The chairman reports to the board on the activities and recommendations made by the committee.

Functions of the audit committee

During the year under review, the audit committee:

reviewed this integrated report to ensure its integrity;
monitored any proposed changes to accounting policies;
advised the board on any accounting implications of any major transactions;
reviewed the internal audit function;
recommended the appointment of external auditors for approval by unitholders; and
established guidelines for recommending the use of external auditors for non-audit services to maintain independence.

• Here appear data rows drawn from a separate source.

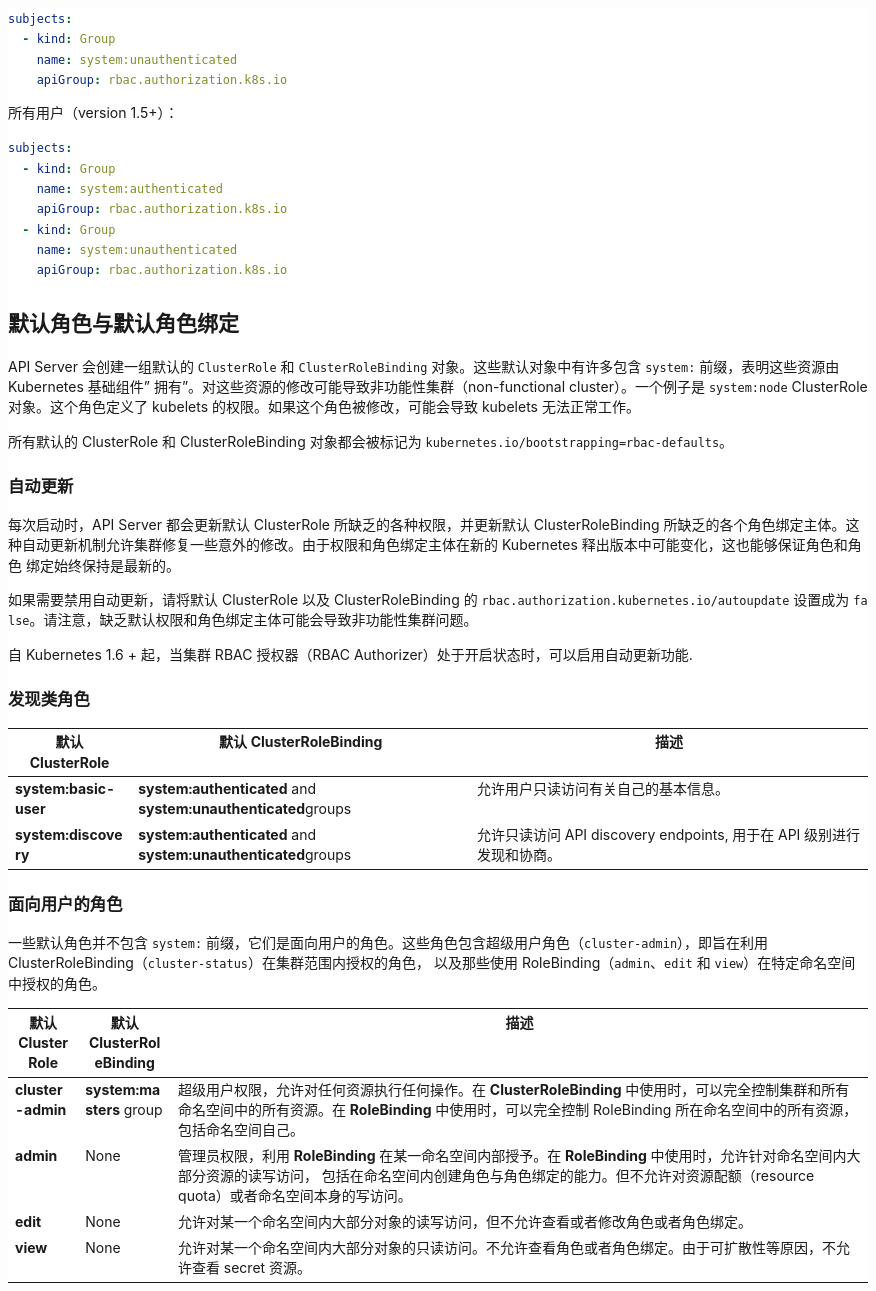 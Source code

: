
 ```yaml
subjects:
  - kind: Group
    name: system:unauthenticated
    apiGroup: rbac.authorization.k8s.io
```

所有用户（version 1.5+）：

```yaml
subjects:
  - kind: Group
    name: system:authenticated
    apiGroup: rbac.authorization.k8s.io
  - kind: Group
    name: system:unauthenticated
    apiGroup: rbac.authorization.k8s.io
```

## 默认角色与默认角色绑定

API Server 会创建一组默认的 `ClusterRole` 和 `ClusterRoleBinding` 对象。这些默认对象中有许多包含 `system:` 前缀，表明这些资源由 Kubernetes 基础组件” 拥有”。对这些资源的修改可能导致非功能性集群（non-functional cluster）。一个例子是 `system:node` ClusterRole 对象。这个角色定义了 kubelets 的权限。如果这个角色被修改，可能会导致 kubelets 无法正常工作。

所有默认的 ClusterRole 和 ClusterRoleBinding 对象都会被标记为 `kubernetes.io/bootstrapping=rbac-defaults`。

### 自动更新

每次启动时，API Server 都会更新默认 ClusterRole 所缺乏的各种权限，并更新默认 ClusterRoleBinding 所缺乏的各个角色绑定主体。这种自动更新机制允许集群修复一些意外的修改。由于权限和角色绑定主体在新的 Kubernetes 释出版本中可能变化，这也能够保证角色和角色 绑定始终保持是最新的。

如果需要禁用自动更新，请将默认 ClusterRole 以及 ClusterRoleBinding 的 `rbac.authorization.kubernetes.io/autoupdate` 设置成为 `false`。请注意，缺乏默认权限和角色绑定主体可能会导致非功能性集群问题。

自 Kubernetes 1.6 + 起，当集群 RBAC 授权器（RBAC Authorizer）处于开启状态时，可以启用自动更新功能.

### 发现类角色

| 默认 ClusterRole      | 默认 ClusterRoleBinding                                       | 描述                                                                  |
| --------------------- | ------------------------------------------------------------- | --------------------------------------------------------------------- |
| **system:basic-user** | **system:authenticated** and **system:unauthenticated**groups | 允许用户只读访问有关自己的基本信息。                                  |
| **system:discovery**  | **system:authenticated** and **system:unauthenticated**groups | 允许只读访问 API discovery endpoints, 用于在 API 级别进行发现和协商。 |

### 面向用户的角色

一些默认角色并不包含 `system:` 前缀，它们是面向用户的角色。这些角色包含超级用户角色（`cluster-admin`），即旨在利用 ClusterRoleBinding（`cluster-status`）在集群范围内授权的角色， 以及那些使用 RoleBinding（`admin`、`edit` 和 `view`）在特定命名空间中授权的角色。

| 默认 ClusterRole  | 默认 ClusterRoleBinding  | 描述                                                                                                                                                                                                                                    |
| ----------------- | ------------------------ | --------------------------------------------------------------------------------------------------------------------------------------------------------------------------------------------------------------------------------------- |
| **cluster-admin** | **system:masters** group | 超级用户权限，允许对任何资源执行任何操作。在 **ClusterRoleBinding** 中使用时，可以完全控制集群和所有命名空间中的所有资源。在 **RoleBinding** 中使用时，可以完全控制 RoleBinding 所在命名空间中的所有资源，包括命名空间自己。            |
| **admin**         | None                     | 管理员权限，利用 **RoleBinding** 在某一命名空间内部授予。在 **RoleBinding** 中使用时，允许针对命名空间内大部分资源的读写访问， 包括在命名空间内创建角色与角色绑定的能力。但不允许对资源配额（resource quota）或者命名空间本身的写访问。 |
| **edit**          | None                     | 允许对某一个命名空间内大部分对象的读写访问，但不允许查看或者修改角色或者角色绑定。                                                                                                                                                      |
| **view**          | None                     | 允许对某一个命名空间内大部分对象的只读访问。不允许查看角色或者角色绑定。由于可扩散性等原因，不允许查看 secret 资源。                                                                                                                    |
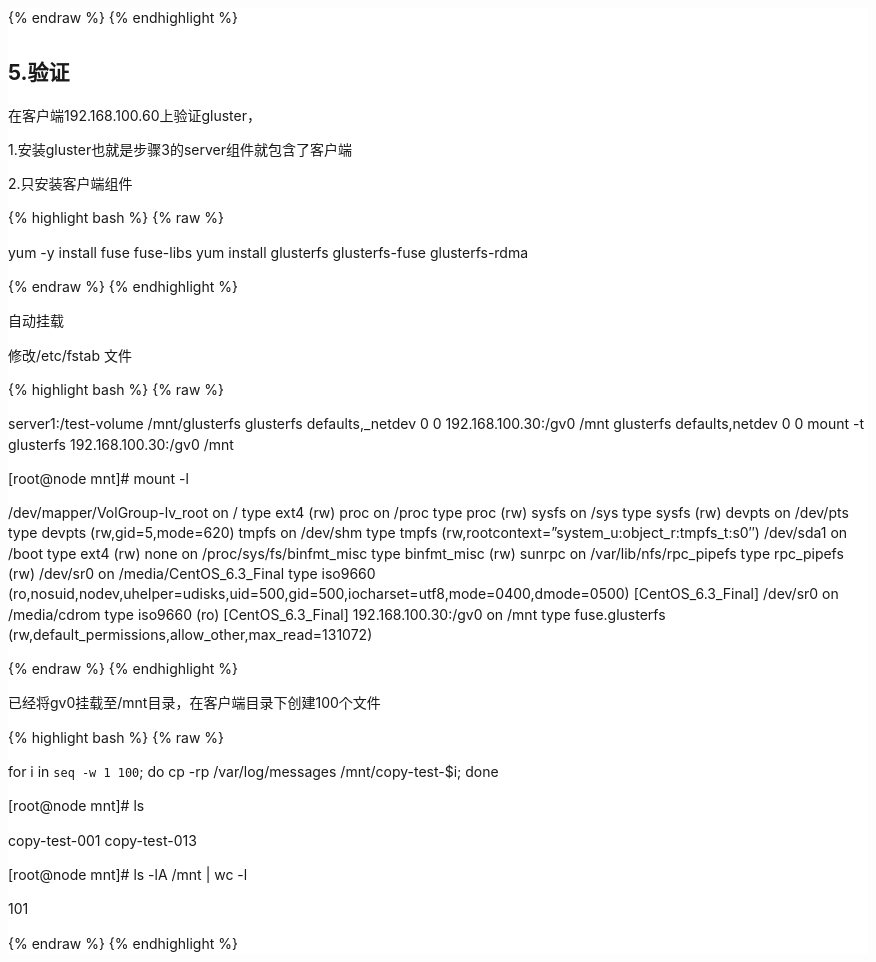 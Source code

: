 {% endraw %}
{% endhighlight %}

## 5.验证 ##

在客户端192.168.100.60上验证gluster，

1.安装gluster也就是步骤3的server组件就包含了客户端

2.只安装客户端组件

{% highlight bash %}
{% raw %}

yum -y install fuse fuse-libs
yum install glusterfs glusterfs-fuse glusterfs-rdma

{% endraw %}
{% endhighlight %}

自动挂载

修改/etc/fstab 文件

{% highlight bash %}
{% raw %}

server1:/test-volume /mnt/glusterfs glusterfs defaults,_netdev 0 0
192.168.100.30:/gv0 /mnt glusterfs defaults,netdev 0 0
mount -t glusterfs 192.168.100.30:/gv0 /mnt

[root@node mnt]# mount -l

/dev/mapper/VolGroup-lv_root on / type ext4 (rw)
proc on /proc type proc (rw)
sysfs on /sys type sysfs (rw)
devpts on /dev/pts type devpts (rw,gid=5,mode=620)
tmpfs on /dev/shm type tmpfs (rw,rootcontext=”system_u:object_r:tmpfs_t:s0″)
/dev/sda1 on /boot type ext4 (rw)
none on /proc/sys/fs/binfmt_misc type binfmt_misc (rw)
sunrpc on /var/lib/nfs/rpc_pipefs type rpc_pipefs (rw)
/dev/sr0 on /media/CentOS_6.3_Final type iso9660 (ro,nosuid,nodev,uhelper=udisks,uid=500,gid=500,iocharset=utf8,mode=0400,dmode=0500) [CentOS_6.3_Final]
/dev/sr0 on /media/cdrom type iso9660 (ro) [CentOS_6.3_Final]
192.168.100.30:/gv0 on /mnt type fuse.glusterfs (rw,default_permissions,allow_other,max_read=131072)

{% endraw %}
{% endhighlight %}

已经将gv0挂载至/mnt目录，在客户端目录下创建100个文件

{% highlight bash %}
{% raw %}

for i in `seq -w 1 100`; do cp -rp /var/log/messages /mnt/copy-test-$i; done

[root@node mnt]# ls

copy-test-001 copy-test-013

[root@node mnt]# ls -lA /mnt | wc -l

101

{% endraw %}
{% endhighlight %}
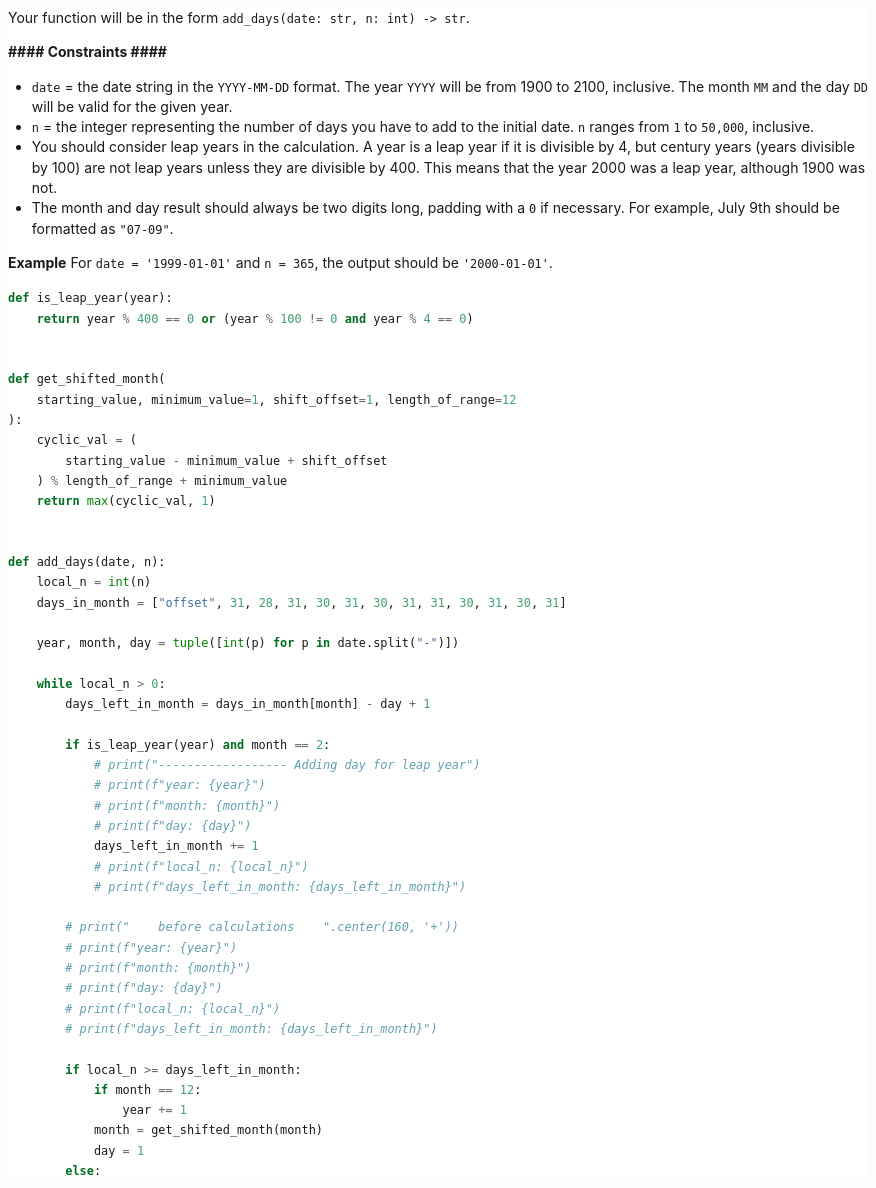 Your function will be in the form `add_days(date: str, n: int) -> str`.

**#### Constraints ####**
- `date` = the date string in the `YYYY-MM-DD` format. The year `YYYY` will be from 1900 to 2100, inclusive.
  The month `MM` and the day `DD` will be valid for the given year.
- `n` = the integer representing the number of days you have to add to the initial date. `n` ranges from `1`
  to `50,000`, inclusive.
- You should consider leap years in the calculation. A year is a leap year if it is divisible by 4, but
  century years (years divisible by 100) are not leap years unless they are divisible by 400. This means that
  the year 2000 was a leap year, although 1900 was not.
- The month and day result should always be two digits long, padding with a `0` if necessary.
  For example, July 9th should be formatted as `"07-09"`.

**Example**
For `date = '1999-01-01'` and `n = 365`, the output should be `'2000-01-01'`.

```python
def is_leap_year(year):
    return year % 400 == 0 or (year % 100 != 0 and year % 4 == 0)


def get_shifted_month(
    starting_value, minimum_value=1, shift_offset=1, length_of_range=12
):
    cyclic_val = (
        starting_value - minimum_value + shift_offset
    ) % length_of_range + minimum_value
    return max(cyclic_val, 1)


def add_days(date, n):
    local_n = int(n)
    days_in_month = ["offset", 31, 28, 31, 30, 31, 30, 31, 31, 30, 31, 30, 31]

    year, month, day = tuple([int(p) for p in date.split("-")])

    while local_n > 0:
        days_left_in_month = days_in_month[month] - day + 1

        if is_leap_year(year) and month == 2:
            # print("------------------ Adding day for leap year")
            # print(f"year: {year}")
            # print(f"month: {month}")
            # print(f"day: {day}")
            days_left_in_month += 1
            # print(f"local_n: {local_n}")
            # print(f"days_left_in_month: {days_left_in_month}")

        # print("    before calculations    ".center(160, '+'))
        # print(f"year: {year}")
        # print(f"month: {month}")
        # print(f"day: {day}")
        # print(f"local_n: {local_n}")
        # print(f"days_left_in_month: {days_left_in_month}")

        if local_n >= days_left_in_month:
            if month == 12:
                year += 1
            month = get_shifted_month(month)
            day = 1
        else:
``` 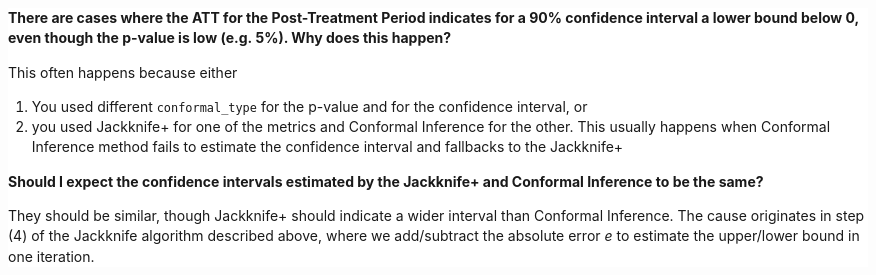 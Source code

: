 **There are cases where the ATT for the Post-Treatment Period indicates
for a 90% confidence interval a lower bound below 0, even though the
p-value is low (e.g. 5%). Why does this happen?**

This often happens because either

1.  You used different `conformal_type` for the p-value and for the
    confidence interval, or
2.  you used Jackknife+ for one of the metrics and Conformal Inference
    for the other. This usually happens when Conformal Inference method
    fails to estimate the confidence interval and fallbacks to the
    Jackknife+

**Should I expect the confidence intervals estimated by the Jackknife+
and Conformal Inference to be the same?**

They should be similar, though Jackknife+ should indicate a wider
interval than Conformal Inference. The cause originates in step (4) of
the Jackknife algorithm described above, where we add/subtract the
absolute error $e$ to estimate the upper/lower bound in one iteration.
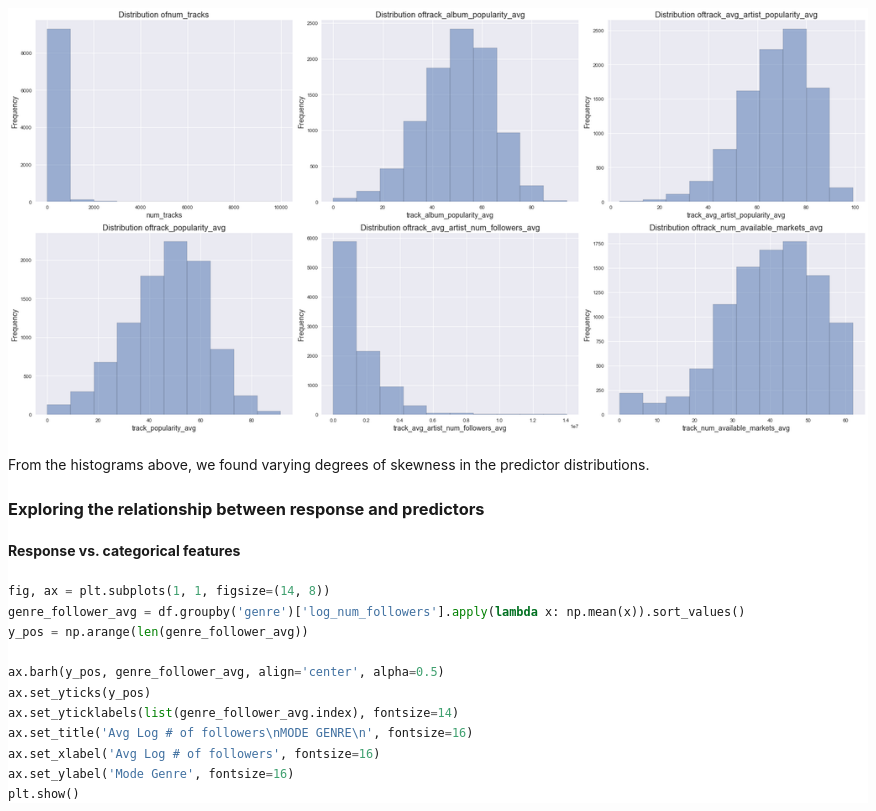 ![png](EDA_files/EDA_21_0.png)


From the histograms above, we found varying degrees of skewness in the predictor distributions.

### Exploring the relationship between response and predictors

#### Response vs. categorical features



```python
fig, ax = plt.subplots(1, 1, figsize=(14, 8))
genre_follower_avg = df.groupby('genre')['log_num_followers'].apply(lambda x: np.mean(x)).sort_values()
y_pos = np.arange(len(genre_follower_avg))

ax.barh(y_pos, genre_follower_avg, align='center', alpha=0.5)
ax.set_yticks(y_pos)
ax.set_yticklabels(list(genre_follower_avg.index), fontsize=14)
ax.set_title('Avg Log # of followers\nMODE GENRE\n', fontsize=16)
ax.set_xlabel('Avg Log # of followers', fontsize=16)
ax.set_ylabel('Mode Genre', fontsize=16)
plt.show()
```


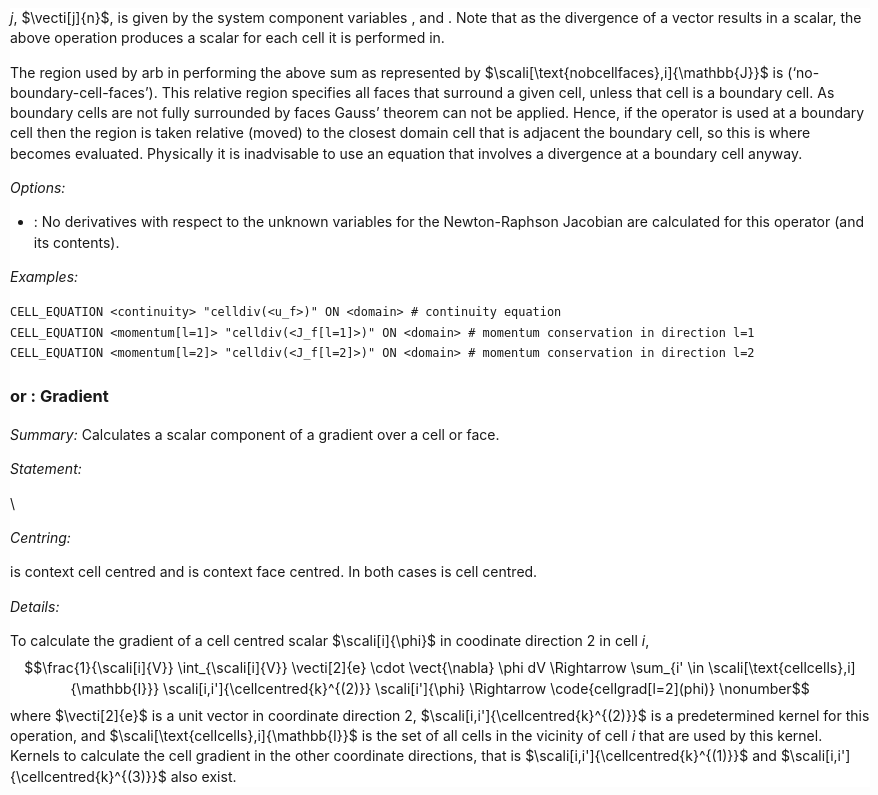 $j$, $\vecti[j]{n}$, is given by the system component variables , and .
Note that as the divergence of a vector results in a scalar, the above
operation produces a scalar for each cell it is performed in.

The region used by arb in performing the above sum as represented by
$\scali[\text{nobcellfaces},i]{\mathbb{J}}$ is
(‘no-boundary-cell-faces’). This relative region specifies all faces
that surround a given cell, unless that cell is a boundary cell. As
boundary cells are not fully surrounded by faces Gauss’ theorem can not
be applied. Hence, if the operator is used at a boundary cell then the
region is taken relative (moved) to the closest domain cell that is
adjacent the boundary cell, so this is where becomes evaluated.
Physically it is inadvisable to use an equation that involves a
divergence at a boundary cell anyway.

*Options:*

-   : No derivatives with respect to the unknown variables for the
    Newton-Raphson Jacobian are calculated for this operator (and
    its contents).

*Examples:*

    CELL_EQUATION <continuity> "celldiv(<u_f>)" ON <domain> # continuity equation
    CELL_EQUATION <momentum[l=1]> "celldiv(<J_f[l=1]>)" ON <domain> # momentum conservation in direction l=1
    CELL_EQUATION <momentum[l=2]> "celldiv(<J_f[l=2]>)" ON <domain> # momentum conservation in direction l=2

###  or : Gradient

*Summary:* Calculates a scalar component of a gradient over a cell or
face.

*Statement:*

\

*Centring:*

is context cell centred and is context face centred. In both cases is
cell centred.

*Details:*

To calculate the gradient of a cell centred scalar $\scali[i]{\phi}$ in
coodinate direction $2$ in cell $i$,
$$\frac{1}{\scali[i]{V}} \int_{\scali[i]{V}} \vecti[2]{e} \cdot \vect{\nabla} \phi dV \Rightarrow \sum_{i' \in \scali[\text{cellcells},i]{\mathbb{I}}} \scali[i,i']{\cellcentred{k}^{(2)}} \scali[i']{\phi} \Rightarrow \code{cellgrad[l=2](phi)} \nonumber$$
where $\vecti[2]{e}$ is a unit vector in coordinate direction $2$,
$\scali[i,i']{\cellcentred{k}^{(2)}}$ is a predetermined kernel for this
operation, and $\scali[\text{cellcells},i]{\mathbb{I}}$ is the set of
all cells in the vicinity of cell $i$ that are used by this kernel.
Kernels to calculate the cell gradient in the other coordinate
directions, that is $\scali[i,i']{\cellcentred{k}^{(1)}}$ and
$\scali[i,i']{\cellcentred{k}^{(3)}}$ also exist.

The audit committee is satisfied:

with the independence of the external auditor, after considering the report to the audit committee motivating their independence and has recommended their re-appointment at the forthcoming AGM
with the terms, nature, scope and proposed fee of the external auditor for the financial year ended 31 December 2012
with the annual financial statements and the accounting practices utilised in the preparation thereof and has recommended the integrated report, including the annual financial statements, for approval to the board
with the company’s continuing viability as a going concern, which it has reported to the board for its deliberation
that the company’s Financial Director, Laurence Cohen, had the necessary expertise and experience to carry out his duties, as required by the JSE Listings Requirement
3.84(h).

All concerns and complaints that were received from within or outside the group relating to accounting practices and internal financial controls, and the content or auditing of the company’s annual financial statements were considered by the audit committee and dealt with as appropriate.